Data extracted from a collection
------------

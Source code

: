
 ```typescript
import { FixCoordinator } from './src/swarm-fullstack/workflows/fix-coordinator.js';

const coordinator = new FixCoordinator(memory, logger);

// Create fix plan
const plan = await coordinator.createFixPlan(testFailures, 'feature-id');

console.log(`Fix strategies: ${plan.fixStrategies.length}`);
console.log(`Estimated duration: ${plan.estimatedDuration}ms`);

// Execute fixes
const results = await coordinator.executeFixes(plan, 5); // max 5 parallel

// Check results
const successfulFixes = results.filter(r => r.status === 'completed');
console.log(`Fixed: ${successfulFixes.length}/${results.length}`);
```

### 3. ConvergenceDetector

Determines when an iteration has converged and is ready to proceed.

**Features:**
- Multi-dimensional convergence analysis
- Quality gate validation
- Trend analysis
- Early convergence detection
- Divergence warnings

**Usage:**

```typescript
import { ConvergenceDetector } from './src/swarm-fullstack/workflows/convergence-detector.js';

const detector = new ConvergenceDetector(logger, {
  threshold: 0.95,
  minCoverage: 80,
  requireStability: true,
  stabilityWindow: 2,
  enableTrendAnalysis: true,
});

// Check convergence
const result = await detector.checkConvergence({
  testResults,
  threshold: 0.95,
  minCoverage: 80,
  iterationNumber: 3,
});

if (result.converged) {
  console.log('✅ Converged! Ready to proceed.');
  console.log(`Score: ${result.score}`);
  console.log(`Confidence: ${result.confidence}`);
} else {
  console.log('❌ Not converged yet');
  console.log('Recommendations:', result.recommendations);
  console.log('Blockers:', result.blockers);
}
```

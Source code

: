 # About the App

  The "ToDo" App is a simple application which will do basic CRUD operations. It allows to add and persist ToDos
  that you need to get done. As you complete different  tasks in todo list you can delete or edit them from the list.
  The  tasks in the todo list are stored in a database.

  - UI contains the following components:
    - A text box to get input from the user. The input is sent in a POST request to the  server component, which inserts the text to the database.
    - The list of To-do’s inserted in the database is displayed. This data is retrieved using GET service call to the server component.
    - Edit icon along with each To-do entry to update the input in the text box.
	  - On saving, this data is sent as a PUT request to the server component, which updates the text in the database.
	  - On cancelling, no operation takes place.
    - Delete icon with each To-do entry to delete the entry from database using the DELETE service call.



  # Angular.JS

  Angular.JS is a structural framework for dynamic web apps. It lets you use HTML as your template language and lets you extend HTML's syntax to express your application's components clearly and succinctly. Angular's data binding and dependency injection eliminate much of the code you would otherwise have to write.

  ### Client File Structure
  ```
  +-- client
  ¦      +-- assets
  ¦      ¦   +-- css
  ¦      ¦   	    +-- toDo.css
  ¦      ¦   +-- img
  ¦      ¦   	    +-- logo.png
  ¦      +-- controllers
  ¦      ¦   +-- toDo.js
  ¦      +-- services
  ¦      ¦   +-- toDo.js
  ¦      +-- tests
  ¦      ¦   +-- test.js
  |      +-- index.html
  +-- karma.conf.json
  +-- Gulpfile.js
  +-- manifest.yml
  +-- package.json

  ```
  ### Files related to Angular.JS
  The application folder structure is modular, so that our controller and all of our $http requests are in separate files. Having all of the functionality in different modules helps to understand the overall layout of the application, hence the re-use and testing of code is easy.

------------

== Assigned task ==
From the first line to the last, reproduce the data above exactly.

== Task result ==
Source code

:
 ```typescript
import { FixCoordinator } from './src/swarm-fullstack/workflows/fix-coordinator.js';

const coordinator = new FixCoordinator(memory, logger);

// Create fix plan
const plan = await coordinator.createFixPlan(testFailures, 'feature-id');

console.log(`Fix strategies: ${plan.fixStrategies.length}`);
console.log(`Estimated duration: ${plan.estimatedDuration}ms`);

// Execute fixes
const results = await coordinator.executeFixes(plan, 5); // max 5 parallel

// Check results
const successfulFixes = results.filter(r => r.status === 'completed');
console.log(`Fixed: ${successfulFixes.length}/${results.length}`);
```

### 3. ConvergenceDetector

Determines when an iteration has converged and is ready to proceed.

**Features:**
- Multi-dimensional convergence analysis
- Quality gate validation
- Trend analysis
- Early convergence detection
- Divergence warnings

**Usage:**

```typescript
import { ConvergenceDetector } from './src/swarm-fullstack/workflows/convergence-detector.js';

const detector = new ConvergenceDetector(logger, {
  threshold: 0.95,
  minCoverage: 80,
  requireStability: true,
  stabilityWindow: 2,
  enableTrendAnalysis: true,
});

// Check convergence
const result = await detector.checkConvergence({
  testResults,
  threshold: 0.95,
  minCoverage: 80,
  iterationNumber: 3,
});

if (result.converged) {
  console.log('✅ Converged! Ready to proceed.');
  console.log(`Score: ${result.score}`);
  console.log(`Confidence: ${result.confidence}`);
} else {
  console.log('❌ Not converged yet');
  console.log('Recommendations:', result.recommendations);
  console.log('Blockers:', result.blockers);
}
```

Source code

: # About the App

  The "ToDo" App is a simple application which will do basic CRUD operations. It allows to add and persist ToDos
  that you need to get done. As you complete different  tasks in todo list you can delete or edit them from the list.
  The  tasks in the todo list are stored in a database.

  - UI contains the following components:
    - A text box to get input from the user. The input is sent in a POST request to the  server component, which inserts the text to the database.
    - The list of To-do’s inserted in the database is displayed. This data is retrieved using GET service call to the server component.
    - Edit icon along with each To-do entry to update the input in the text box.
	  - On saving, this data is sent as a PUT request to the server component, which updates the text in the database.
	  - On cancelling, no operation takes place.
    - Delete icon with each To-do entry to delete the entry from database using the DELETE service call.



  # Angular.JS

  Angular.JS is a structural framework for dynamic web apps. It lets you use HTML as your template language and lets you extend HTML's syntax to express your application's components clearly and succinctly. Angular's data binding and dependency injection eliminate much of the code you would otherwise have to write.

  ### Client File Structure
  ```
  +-- client
  ¦      +-- assets
  ¦      ¦   +-- css
  ¦      ¦   	    +-- toDo.css
  ¦      ¦   +-- img
  ¦      ¦   	    +-- logo.png
  ¦      +-- controllers
  ¦      ¦   +-- toDo.js
  ¦      +-- services
  ¦      ¦   +-- toDo.js
  ¦      +-- tests
  ¦      ¦   +-- test.js
  |      +-- index.html
  +-- karma.conf.json
  +-- Gulpfile.js
  +-- manifest.yml
  +-- package.json

  ```
  ### Files related to Angular.JS
  The application folder structure is modular, so that our controller and all of our $http requests are in separate files. Having all of the functionality in different modules helps to understand the overall layout of the application, hence the re-use and testing of code is easy.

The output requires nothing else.